Exercise inputs
┄┄┄┄┄┄
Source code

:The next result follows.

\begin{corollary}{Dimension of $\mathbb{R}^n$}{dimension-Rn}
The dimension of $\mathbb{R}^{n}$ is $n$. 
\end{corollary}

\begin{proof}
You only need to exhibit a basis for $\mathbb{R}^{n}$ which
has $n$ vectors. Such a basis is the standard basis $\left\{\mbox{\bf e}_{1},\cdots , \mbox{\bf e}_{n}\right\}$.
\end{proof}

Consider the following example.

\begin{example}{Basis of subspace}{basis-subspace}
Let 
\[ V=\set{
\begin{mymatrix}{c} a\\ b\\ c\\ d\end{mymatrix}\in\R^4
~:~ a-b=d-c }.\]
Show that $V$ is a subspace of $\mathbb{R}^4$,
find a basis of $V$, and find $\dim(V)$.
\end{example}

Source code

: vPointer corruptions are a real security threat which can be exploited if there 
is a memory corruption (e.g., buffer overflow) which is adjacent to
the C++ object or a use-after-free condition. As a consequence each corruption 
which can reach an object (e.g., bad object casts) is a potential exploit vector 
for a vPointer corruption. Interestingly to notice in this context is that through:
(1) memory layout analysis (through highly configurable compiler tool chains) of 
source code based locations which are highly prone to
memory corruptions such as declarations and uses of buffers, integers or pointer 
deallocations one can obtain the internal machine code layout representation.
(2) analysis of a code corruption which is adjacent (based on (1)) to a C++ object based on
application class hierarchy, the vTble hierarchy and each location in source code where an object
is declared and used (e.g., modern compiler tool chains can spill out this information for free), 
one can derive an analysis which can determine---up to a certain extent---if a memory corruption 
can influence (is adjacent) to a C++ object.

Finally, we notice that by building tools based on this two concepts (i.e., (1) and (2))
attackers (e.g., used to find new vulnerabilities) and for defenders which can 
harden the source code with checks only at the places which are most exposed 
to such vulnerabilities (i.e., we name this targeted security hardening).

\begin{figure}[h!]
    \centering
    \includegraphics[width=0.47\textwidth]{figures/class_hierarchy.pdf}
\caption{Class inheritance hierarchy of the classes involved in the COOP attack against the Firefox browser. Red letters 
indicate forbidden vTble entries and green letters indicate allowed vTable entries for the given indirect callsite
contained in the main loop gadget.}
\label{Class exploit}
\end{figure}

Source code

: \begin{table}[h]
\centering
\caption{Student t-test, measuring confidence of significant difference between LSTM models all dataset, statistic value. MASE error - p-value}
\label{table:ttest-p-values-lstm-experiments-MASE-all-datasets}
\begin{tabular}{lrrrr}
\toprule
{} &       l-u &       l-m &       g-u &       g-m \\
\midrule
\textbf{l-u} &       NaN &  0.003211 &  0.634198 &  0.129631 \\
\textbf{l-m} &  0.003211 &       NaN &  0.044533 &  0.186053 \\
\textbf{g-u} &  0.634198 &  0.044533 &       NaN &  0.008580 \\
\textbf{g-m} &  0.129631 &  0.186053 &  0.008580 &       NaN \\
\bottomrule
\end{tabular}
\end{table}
┄┄┄┄┄┄
Exercise goal
From the line containing "t-test, measuring confidence" through the last line of the entries above, print every line exactly, including both ends, and nothing else.

Response
\caption{Student t-test, measuring confidence of significant difference between LSTM models all dataset, statistic value. MASE error - p-value}
\label{table:ttest-p-values-lstm-experiments-MASE-all-datasets}
\begin{tabular}{lrrrr}
\toprule
{} &       l-u &       l-m &       g-u &       g-m \\
\midrule
\textbf{l-u} &       NaN &  0.003211 &  0.634198 &  0.129631 \\
\textbf{l-m} &  0.003211 &       NaN &  0.044533 &  0.186053 \\
\textbf{g-u} &  0.634198 &  0.044533 &       NaN &  0.008580 \\
\textbf{g-m} &  0.129631 &  0.186053 &  0.008580 &       NaN \\
\bottomrule
\end{tabular}
\end{table}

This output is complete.